*Given records*.
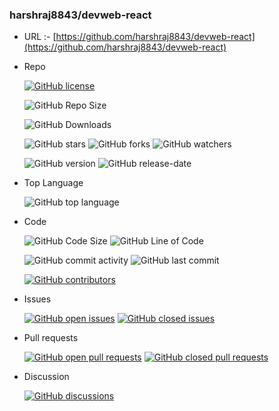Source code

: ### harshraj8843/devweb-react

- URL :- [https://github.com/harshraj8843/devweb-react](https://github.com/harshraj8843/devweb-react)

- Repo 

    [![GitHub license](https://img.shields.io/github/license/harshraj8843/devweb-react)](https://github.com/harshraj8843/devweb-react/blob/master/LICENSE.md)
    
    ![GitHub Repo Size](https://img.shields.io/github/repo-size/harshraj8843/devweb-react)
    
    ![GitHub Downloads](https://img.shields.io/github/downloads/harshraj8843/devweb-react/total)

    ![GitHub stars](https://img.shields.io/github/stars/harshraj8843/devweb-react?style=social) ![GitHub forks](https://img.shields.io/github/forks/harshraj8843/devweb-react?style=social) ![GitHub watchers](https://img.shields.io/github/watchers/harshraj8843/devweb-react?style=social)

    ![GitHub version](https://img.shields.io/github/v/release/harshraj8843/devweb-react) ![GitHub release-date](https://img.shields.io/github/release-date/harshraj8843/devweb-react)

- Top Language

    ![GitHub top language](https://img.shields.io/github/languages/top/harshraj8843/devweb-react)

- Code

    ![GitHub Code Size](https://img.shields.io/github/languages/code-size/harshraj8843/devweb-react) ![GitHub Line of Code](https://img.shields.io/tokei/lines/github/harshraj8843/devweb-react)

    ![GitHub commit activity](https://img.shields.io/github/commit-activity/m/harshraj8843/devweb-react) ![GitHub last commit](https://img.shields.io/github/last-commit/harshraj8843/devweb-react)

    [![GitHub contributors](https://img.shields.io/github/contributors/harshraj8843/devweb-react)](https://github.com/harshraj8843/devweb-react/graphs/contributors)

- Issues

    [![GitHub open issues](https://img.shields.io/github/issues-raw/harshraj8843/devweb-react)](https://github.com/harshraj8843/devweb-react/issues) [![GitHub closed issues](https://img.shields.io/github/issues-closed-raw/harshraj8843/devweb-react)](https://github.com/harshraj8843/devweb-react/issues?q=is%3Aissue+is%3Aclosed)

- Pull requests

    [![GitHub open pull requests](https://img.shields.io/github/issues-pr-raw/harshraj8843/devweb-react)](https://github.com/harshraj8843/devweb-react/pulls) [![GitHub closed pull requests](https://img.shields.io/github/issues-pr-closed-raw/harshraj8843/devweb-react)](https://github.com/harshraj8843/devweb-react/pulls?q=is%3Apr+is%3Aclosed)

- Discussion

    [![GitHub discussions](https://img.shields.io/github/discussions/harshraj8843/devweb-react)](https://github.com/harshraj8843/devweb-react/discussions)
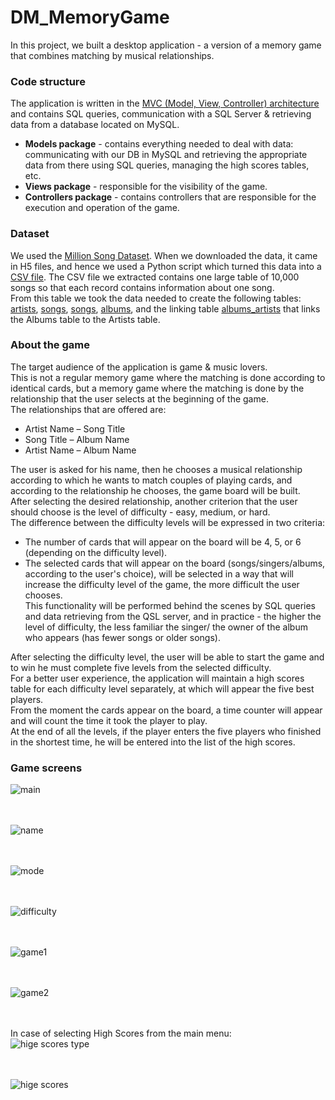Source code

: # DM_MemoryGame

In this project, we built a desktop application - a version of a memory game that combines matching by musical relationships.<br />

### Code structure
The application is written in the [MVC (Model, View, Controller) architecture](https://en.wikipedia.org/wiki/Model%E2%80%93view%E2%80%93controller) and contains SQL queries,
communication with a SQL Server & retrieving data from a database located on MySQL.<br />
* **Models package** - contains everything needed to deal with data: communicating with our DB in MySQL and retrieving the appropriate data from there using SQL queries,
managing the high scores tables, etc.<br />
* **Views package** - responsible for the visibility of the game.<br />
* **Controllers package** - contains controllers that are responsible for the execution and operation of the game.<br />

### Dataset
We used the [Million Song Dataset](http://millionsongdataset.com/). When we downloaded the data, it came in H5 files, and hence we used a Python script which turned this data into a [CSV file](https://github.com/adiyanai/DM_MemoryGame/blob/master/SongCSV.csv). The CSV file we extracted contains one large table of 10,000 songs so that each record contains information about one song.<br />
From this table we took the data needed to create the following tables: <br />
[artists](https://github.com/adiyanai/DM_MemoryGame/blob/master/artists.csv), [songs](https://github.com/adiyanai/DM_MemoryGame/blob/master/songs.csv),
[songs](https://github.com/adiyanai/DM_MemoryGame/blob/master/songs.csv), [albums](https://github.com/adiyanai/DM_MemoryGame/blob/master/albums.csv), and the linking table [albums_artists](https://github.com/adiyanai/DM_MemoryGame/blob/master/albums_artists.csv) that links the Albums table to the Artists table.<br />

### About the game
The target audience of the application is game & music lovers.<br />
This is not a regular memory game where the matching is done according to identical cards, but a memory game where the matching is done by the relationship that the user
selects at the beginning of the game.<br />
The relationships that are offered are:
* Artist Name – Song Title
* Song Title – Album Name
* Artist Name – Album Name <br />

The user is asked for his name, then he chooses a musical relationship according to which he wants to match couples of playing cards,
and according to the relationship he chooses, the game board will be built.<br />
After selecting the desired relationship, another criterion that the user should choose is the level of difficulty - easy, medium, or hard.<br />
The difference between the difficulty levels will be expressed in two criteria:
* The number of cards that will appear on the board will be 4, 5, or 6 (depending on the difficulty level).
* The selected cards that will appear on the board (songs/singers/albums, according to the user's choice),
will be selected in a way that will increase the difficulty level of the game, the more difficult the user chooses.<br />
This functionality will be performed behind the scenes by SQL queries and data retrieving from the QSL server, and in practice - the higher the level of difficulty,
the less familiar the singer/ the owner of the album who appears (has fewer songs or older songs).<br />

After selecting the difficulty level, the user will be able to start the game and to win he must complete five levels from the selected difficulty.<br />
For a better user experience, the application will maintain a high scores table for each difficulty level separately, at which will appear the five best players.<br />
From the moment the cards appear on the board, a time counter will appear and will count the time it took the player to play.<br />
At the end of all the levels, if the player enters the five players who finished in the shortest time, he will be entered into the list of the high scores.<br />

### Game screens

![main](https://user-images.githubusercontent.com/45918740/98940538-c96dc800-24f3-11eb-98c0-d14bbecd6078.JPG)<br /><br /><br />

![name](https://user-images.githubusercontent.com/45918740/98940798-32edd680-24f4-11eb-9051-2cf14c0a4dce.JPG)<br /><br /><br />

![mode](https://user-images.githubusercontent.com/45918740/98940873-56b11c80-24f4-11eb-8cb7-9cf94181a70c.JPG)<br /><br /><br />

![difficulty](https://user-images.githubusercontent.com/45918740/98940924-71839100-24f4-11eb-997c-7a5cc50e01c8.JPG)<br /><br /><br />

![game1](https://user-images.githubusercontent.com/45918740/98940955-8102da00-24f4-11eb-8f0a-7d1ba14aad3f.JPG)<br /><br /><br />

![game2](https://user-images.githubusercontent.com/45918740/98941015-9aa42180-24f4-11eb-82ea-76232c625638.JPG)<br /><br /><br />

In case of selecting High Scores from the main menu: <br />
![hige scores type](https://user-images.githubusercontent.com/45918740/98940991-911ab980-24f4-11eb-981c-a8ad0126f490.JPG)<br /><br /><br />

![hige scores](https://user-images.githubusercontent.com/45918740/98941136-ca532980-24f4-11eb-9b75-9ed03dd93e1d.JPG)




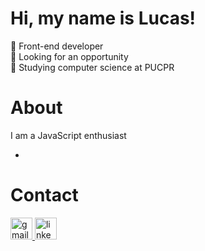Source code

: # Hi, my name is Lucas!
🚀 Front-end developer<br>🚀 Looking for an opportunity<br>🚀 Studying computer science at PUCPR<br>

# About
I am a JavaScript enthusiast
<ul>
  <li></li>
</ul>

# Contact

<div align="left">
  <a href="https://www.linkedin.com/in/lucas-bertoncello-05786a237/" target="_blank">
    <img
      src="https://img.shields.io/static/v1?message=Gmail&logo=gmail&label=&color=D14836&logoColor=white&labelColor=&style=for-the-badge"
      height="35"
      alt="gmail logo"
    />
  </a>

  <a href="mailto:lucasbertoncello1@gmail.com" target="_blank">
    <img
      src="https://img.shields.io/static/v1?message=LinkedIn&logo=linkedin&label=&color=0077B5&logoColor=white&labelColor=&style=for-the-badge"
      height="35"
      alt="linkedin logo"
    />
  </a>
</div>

*Task to complete*.
All that is wanted is the stretch of lines above from the one containing "The relationships that" through the one containing "The selected cards", duplicated exactly.

*Answer area*.
The relationships that are offered are:
* Artist Name – Song Title
* Song Title – Album Name
* Artist Name – Album Name <br />

The user is asked for his name, then he chooses a musical relationship according to which he wants to match couples of playing cards,
and according to the relationship he chooses, the game board will be built.<br />
After selecting the desired relationship, another criterion that the user should choose is the level of difficulty - easy, medium, or hard.<br />
The difference between the difficulty levels will be expressed in two criteria:
* The number of cards that will appear on the board will be 4, 5, or 6 (depending on the difficulty level).
* The selected cards that will appear on the board (songs/singers/albums, according to the user's choice),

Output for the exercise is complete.